The Writing Studio is the core class of the M.F.A. in Writing. It is offered every semester and aims to provide students with an opportunity to have their creative work-in-process critiques in an engaged, dialogic, and collaborative setting by experts in the field. All first and second year M.F.A. students are required to participate. In addition, full-time and participating part-time faculty members will be invited to attend along with affiliated writers, critics, artists, activists, and designers, who will be invited as guest critics.
This is a first year, first-semester foundational reading and discussion-based seminar covering the history and theory of collaborative and engaged writing practices. Students will explore various critical and creative lines of inquiry related to collaborative and expansive writing practices.
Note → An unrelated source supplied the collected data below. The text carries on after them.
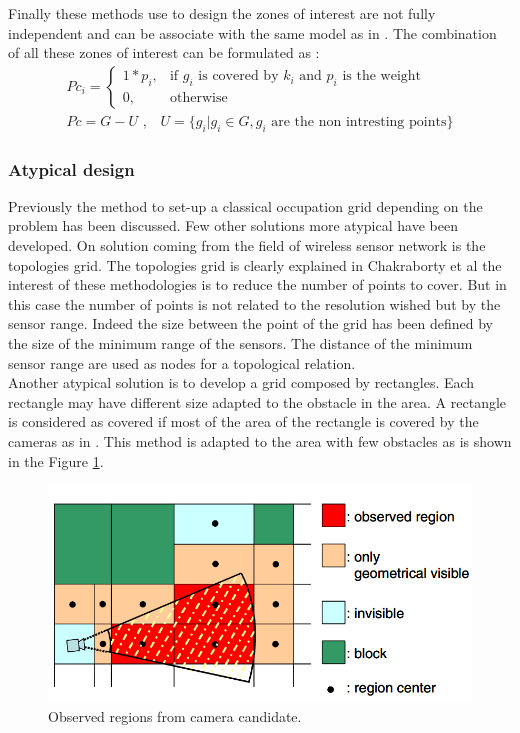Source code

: Finally  these methods use to design the zones of interest are not fully independent and can be associate with the same model as in \cite{141*akbarzadeh2013,171*horster2006,84*xu2011}. The combination of all these  zones of interest can be formulated as : 
 \begin{align}\label{eq:PcFull}
Pc_i= \begin{cases} 1*p_i, & \mbox{if } g_i\mbox{ is covered  by $k_i$ and  $p_i$ is the weight} \\ 0, & \mbox{otherwise}  \end{cases}
\\ Pc=G-U \mbox{ ,    }  \mbox{ }U= \{ g_i | g_i \in G, g_i \mbox{ are the non intresting points} \}
\end{align}

   
\subsubsection{Atypical design}  

Previously the method to set-up a classical occupation grid depending on the problem has been discussed. Few other solutions more atypical have been developed. On solution coming from the field of wireless sensor network is the topologies grid. 
 The topologies grid is clearly explained in Chakraborty et al \cite{150*chakrabarty2002} the interest of these methodologies is to reduce the number of points to cover. But in this case the number of points is not related to the resolution wished  but by the sensor range. Indeed the size between the point of the grid has been defined by the size of the minimum range of the sensors. The distance of the minimum sensor range are used as nodes for a topological relation. \\
Another atypical solution is to develop a grid composed by rectangles. Each rectangle may have different size adapted to the obstacle in the area. A rectangle is considered as covered if most of the area of the rectangle is covered by the cameras as in \citep{170*yabuta2008}. This method is adapted to the area with few obstacles as is shown in the Figure \ref{fig:from170}.
\begin{figure}[t!]
\begin{center}
   \includegraphics[width=\linewidth]{img/from170.png}
  \caption{Observed regions from camera candidate.}\label{fig:from170}
  \endminipage\hfill
  \end{center}
\end{figure}

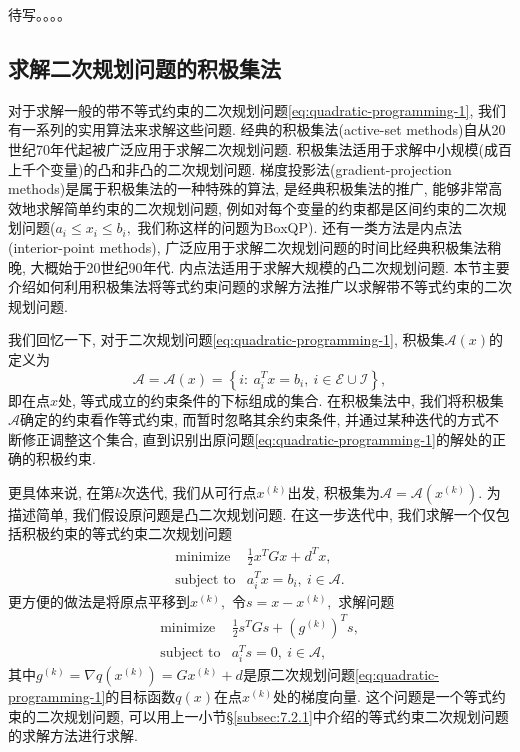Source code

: \documentclass{SBCbookchapter}
\numberwithin{equation}{section}
\begin{document}
待写。。。。


\subsection{求解二次规划问题的积极集法}
\label{subsec:7.2.2}

对于求解一般的带不等式约束的二次规划问题\eqref{eq:quadratic-programming-1}, 我们有一系列的实用算法来求解这些问题. 经典的积极集法(active-set methods)自从20世纪70年代起被广泛应用于求解二次规划问题. 积极集法适用于求解中小规模(成百上千个变量)的凸和非凸的二次规划问题. 梯度投影法(gradient-projection methods)是属于积极集法的一种特殊的算法, 是经典积极集法的推广, 能够非常高效地求解简单约束的二次规划问题, 例如对每个变量的约束都是区间约束的二次规划问题($a_i \leqslant x_i \leqslant b_i,$ 我们称这样的问题为BoxQP). 还有一类方法是内点法(interior-point methods), 广泛应用于求解二次规划问题的时间比经典积极集法稍晚, 大概始于20世纪90年代. 内点法适用于求解大规模的凸二次规划问题. 本节主要介绍如何利用积极集法将等式约束问题的求解方法推广以求解带不等式约束的二次规划问题.

我们回忆一下, 对于二次规划问题\eqref{eq:quadratic-programming-1}, 积极集$\mathcal{A}(x)$的定义为
\begin{equation}
\label{eq:qp-active-set}
\mathcal{A} = \mathcal{A}(x) = \left\{ i : ~ a_i^T x = b_i, ~ i \in \mathcal{E} \cup \mathcal{I} \right\},
\end{equation}
即在点$x$处, 等式成立的约束条件的下标组成的集合. 在积极集法中, 我们将积极集$\mathcal{A}$确定的约束看作等式约束, 而暂时忽略其余约束条件, 并通过某种迭代的方式不断修正调整这个集合, 直到识别出原问题\eqref{eq:quadratic-programming-1}的解处的正确的积极约束.

更具体来说, 在第$k$次迭代, 我们从可行点$x^{(k)}$出发, 积极集为$\mathcal{A} = \mathcal{A}(x^{(k)}).$ 为描述简单, 我们假设原问题是凸二次规划问题. 在这一步迭代中, 我们求解一个仅包括积极约束的等式约束二次规划问题
\begin{equation}
\label{eq:qp-active-set-1}
\begin{array}{cl}
\text{minimize} & \frac{1}{2} x^T G x + d^T x, \\
\text{subject to} & a_i^T x = b_i, ~ i \in \mathcal{A}.
\end{array}
\end{equation}
更方便的做法是将原点平移到$x^{(k)},$ 令$s = x - x^{(k)},$ 求解问题
\begin{equation}
\label{eq:qp-active-set-2}
\begin{array}{cl}
\text{minimize} & \frac{1}{2} s^T G s + (g^{(k)})^T s, \\
\text{subject to} & a_i^T s = 0, ~ i \in \mathcal{A},
\end{array}
\end{equation}
其中$g^{(k)} = \nabla q(x^{(k)}) = G x^{(k)} + d$是原二次规划问题\eqref{eq:quadratic-programming-1}的目标函数$q(x)$在点$x^{(k)}$处的梯度向量. 这个问题是一个等式约束的二次规划问题, 可以用上一小节\S\ref{subsec:7.2.1}中介绍的等式约束二次规划问题的求解方法进行求解.
\end{document}
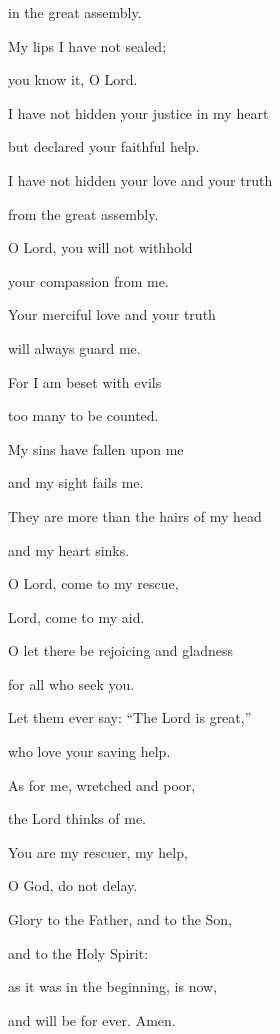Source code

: in the great assembly.

\noindent My lips I have not sealed;~\GreStar{}~\nopagebreak

you know it, O Lord.

\noindent I have not hidden your justice in my heart~\GreStar{}~\nopagebreak

but declared your faithful help.

\noindent I have not hidden your love and your truth~\GreStar{}~\nopagebreak

from the great assembly.

\noindent O Lord, you will not withhold~\GreStar{}~\nopagebreak

your compassion from me.

\noindent Your merciful love and your truth~\GreStar{}~\nopagebreak

will always guard me.

\noindent For I am beset with evils~\GreStar{}~\nopagebreak

too many to be counted.

\noindent My sins have fallen upon me~\GreStar{}~\nopagebreak

and my sight fails me.

\noindent They are more than the hairs of my head~\GreStar{}~\nopagebreak

and my heart sinks.

\noindent O Lord, come to my rescue,~\GreStar{}~\nopagebreak

Lord, come to my aid.

\noindent O let there be rejoicing and gladness~\GreStar{}~\nopagebreak

for all who seek you.

\noindent Let them ever say: “The Lord is great,”~\GreStar{}~\nopagebreak

who love your saving help.

\noindent As for me, wretched and poor,~\GreStar{}~\nopagebreak

the Lord thinks of me.

\noindent You are my rescuer, my help,~\GreStar{}~\nopagebreak

O God, do not delay.

\noindent Glory to the Father, and to the Son,~\GreStar{}~\nopagebreak

and to the Holy Spirit:

\noindent as it was in the beginning, is now,~\GreStar{}~\nopagebreak

and will be for ever. Amen.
This is a second year, first-semester foundational reading and discussion-based seminar that links to and extends Writing Practices I. Under the guidance of a faculty member second year students will collaboratively work with each other and with the professor to suggest texts, speakers, and pedagogical approaches that explore and thematize the history and theory of collaborative and expansive writing practices. The course aims to give students a strong sense of how the theory and tradition behind such approaches can be shared, enacted, and transmitted.
This is a second-year hands-on practice and development residency stretching over two semesters that will oversee students' independent and self-directed and/or group-directed creative and social engagement with an outside organization that complements or inspires their writing and research practices. Guided by a faculty member, students identify an outside community group, activist group, institution, or community willing to host the student as a Writer in Residence. The student, in turn, will collaborate with this organization to develop a range of creative cross-media interventions and collaborations, which will be carried out in the following semester (Fieldwork Residency II).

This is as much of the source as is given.